This Dam Acts Like a Water Cannon. Let’s Do Some Physics!

When people build dams—giant walls that hold back entire lakes and rivers—they have to build an overflow channel called a spillway, a mitigation against flooding.

A spillway could be something as simple as a path for water to flow over the top of the dam, or more complicated, like a side channel. Sometimes, there is just a big hole at the bottom of the dam (on the dry side) so that water can just shoot out like a massive water cannon. This is how it works at the Funil Hydropower Plant in Brazil. There’s a nice video showing the water coming out—it looks like a river in the air, because it basically is a river in the air.

But the really cool physics of this spillway is that the speed of the water coming out of the hole mostly just depends on the depth of the water behind the dam. Once the water leaves the tube, it essentially acts like a ball thrown at that same speed. Yes, you know what I’m going to do: I’m going to use the trajectory of the water leaving the spillway to estimate the depth of the water in the reservoir.

There’s actually a name for the relationship between water flow and depth—it’s called Torricelli’s law. Imagine you have a bucket full of water and you poke a hole in the side near the bottom. We can use physics to find the speed of the water as it flows out.

Let’s start by considering the change in water level during a very short time interval as the water drains. Here is a diagram:

drawing of water
Illustration: Rhett Allain

Looking at the top of the bucket, the water level drops—even if just a little bit. It doesn’t really matter how much the water level decreases; what we’re interested in is the mass of this water, which I label as dm. In physics, we use “d” to represent a differential amount of stuff, so this could just be a tiny amount of water. This decrease in water level at the top means that the water has to go somewhere. In this case, it’s leaving through the hole. The mass of the exiting water must also be dm. (You have to keep track of all the water.)

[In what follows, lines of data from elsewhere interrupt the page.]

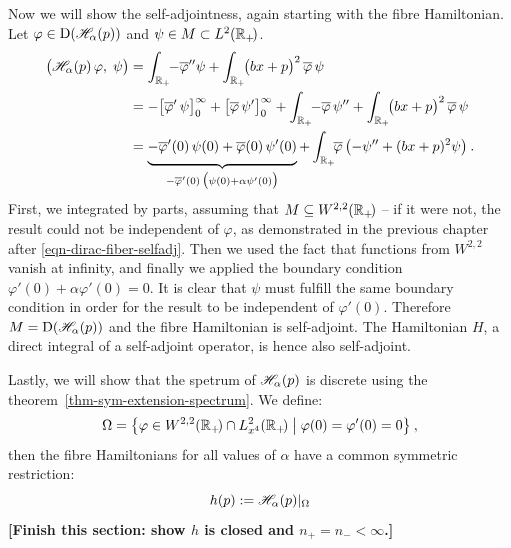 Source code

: Now we will show the self-adjointness, again starting with the fibre Hamiltonian. Let $\varphi \in \mathrm{D}(\mathscr{H}_\alpha(p))$ and $\psi \in M \subset L^2(\mathbb{R}_+\!)$.
\begin{align*}
    \big(\Hf_\alpha(p) \, \varphi, \; \psi \big)
    &= \int_{\R_+}\!\! -\overline\varphi'' \psi + \int_{\R_+}\!\! \big(bx + p\big)^2 \, \overline\varphi \, \psi \\
    &= - \big[ \overline\varphi' \, \psi \big]_0^\infty
    + \big[ \overline\varphi \, \psi' \big]_0^\infty
    + \int_{\R_+}\!\! -\overline\varphi \, \psi'' + \int_{\R_+}\!\! \big(bx + p\big)^2 \, \overline\varphi \, \psi \\
    &= \underbrace{
        - \overline\varphi'(0) \, \psi(0)
        + \overline\varphi(0) \, \psi'(0)
        \vphantom{\Big|}
    }_{
        -\overline\varphi'(0) \,
        \big( \psi(0) + \alpha \psi'(0) \big)
    }
    + \int_{\R_+}\!\! \overline\varphi \, \big( {-\psi''} + (bx+p)^2 \psi \big) \: .
\end{align*}
First, we integrated by parts, assuming that $M\subseteq W^{2,2}(\mathbb{R}_+\!)$ ­– if it were not, the result could not be independent of $\varphi$, as demonstrated in the previous chapter after \eqref{eqn-dirac-fiber-selfadj}. Then we used the fact that functions from $W^{2,2}$ vanish at infinity, and finally we applied the boundary condition $\varphi'(0) + \alpha \varphi'(0) = 0$. It is clear that $\psi$ must fulfill the same boundary condition in order for the result to be independent of $\varphi'(0)$. Therefore $M=\mathrm{D}(\mathscr{H}_\alpha(p))$ and the fibre Hamiltonian is self-adjoint. The Hamiltonian $H$, a direct integral of a self-adjoint operator, is hence also self-adjoint.

Lastly, we will show that the spetrum of $\mathscr{H}_\alpha(p)$ is discrete using the theorem~\ref{thm-sym-extension-spectrum}. We define:
\begin{equation*}
    \Omega = \big\{ \varphi \in W^{2,2}(\mathbb{R}_+\!) \cap L^2_{x^4}(\mathbb{R}_+\!) \;\big|\; \varphi(0) = \varphi'(0) = 0 \big\}
    \: ,
\end{equation*}
then the fibre Hamiltonians for all values of $\alpha$ have a common symmetric restriction:
\begin{equation*}
    h(p) := \mathscr{H}_\alpha(p) |_\Omega
\end{equation*}
\textbf{[Finish this section: show $h$ is closed and $n_+=n_-<\infty$.]}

Now let’s think of this from an energy perspective. The water is a closed system, so the total energy must be constant. There are two kinds of energy to think about in this case. First, there is gravitational potential energy (Ug = mgy). This is the energy associated with the height of an object above the surface of the Earth, and it depends on the height, the mass, and the gravitational field (g = 9.8 N/kg). The second type of energy is kinetic energy (K = (1/2)mv2). This is an energy that depends on the mass and the speed (v) of an object.